%%

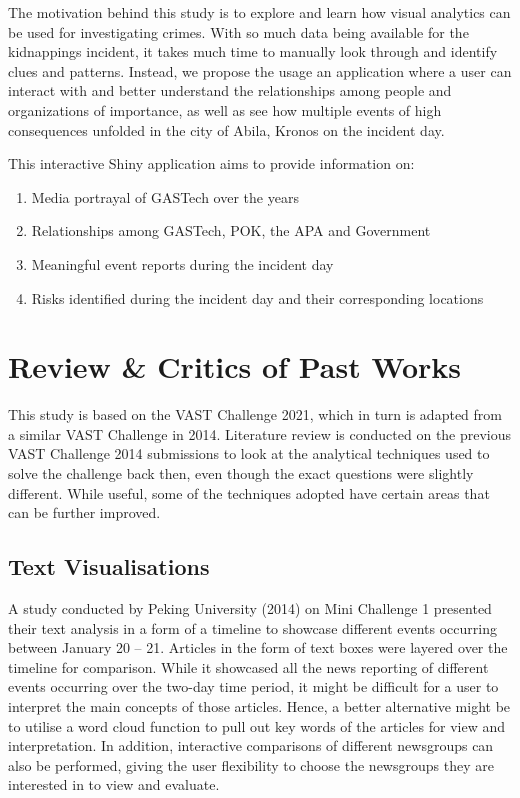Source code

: \documentclass{acm_proc_article-sp}
\providecommand{\tightlist}{%
  \setlength{\itemsep}{0pt}\setlength{\parskip}{0pt}}
\begin{document}
The motivation behind this study is to explore and learn how visual
analytics can be used for investigating crimes. With so much data being
available for the kidnappings incident, it takes much time to manually
look through and identify clues and patterns. Instead, we propose the
usage an application where a user can interact with and better
understand the relationships among people and organizations of
importance, as well as see how multiple events of high consequences
unfolded in the city of Abila, Kronos on the incident day.

This interactive Shiny application aims to provide information on:

\begin{enumerate}
\def\labelenumi{\arabic{enumi}.}
\tightlist
\item
  Media portrayal of GASTech over the years
\item
  Relationships among GASTech, POK, the APA and Government
\item
  Meaningful event reports during the incident day
\item
  Risks identified during the incident day and their corresponding
  locations
\end{enumerate}

\hypertarget{review-critics-of-past-works}{%
\section{Review \& Critics of Past
Works}\label{review-critics-of-past-works}}

This study is based on the VAST Challenge 2021, which in turn is adapted
from a similar VAST Challenge in 2014. Literature review is conducted on
the previous VAST Challenge 2014 submissions to look at the analytical
techniques used to solve the challenge back then, even though the exact
questions were slightly different. While useful, some of the techniques
adopted have certain areas that can be further improved.

\hypertarget{text-visualisations}{%
\subsection{Text Visualisations}\label{text-visualisations}}

A study conducted by Peking University (2014) on Mini Challenge 1
presented their text analysis in a form of a timeline to showcase
different events occurring between January 20 -- 21. Articles in the
form of text boxes were layered over the timeline for comparison. While
it showcased all the news reporting of different events occurring over
the two-day time period, it might be difficult for a user to interpret
the main concepts of those articles. Hence, a better alternative might
be to utilise a word cloud function to pull out key words of the
articles for view and interpretation. In addition, interactive
comparisons of different newsgroups can also be performed, giving the
user flexibility to choose the newsgroups they are interested in to view
and evaluate.
\end{document}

%%

> _WHAT IS BEING ASKED_
Filtering the entries above by the word "occurring", copy each line that matches.

> _SOLUTION FOR THIS TASK_
different events occurring between January 20 -- 21. Articles in the
it showcased all the news reporting of different events occurring over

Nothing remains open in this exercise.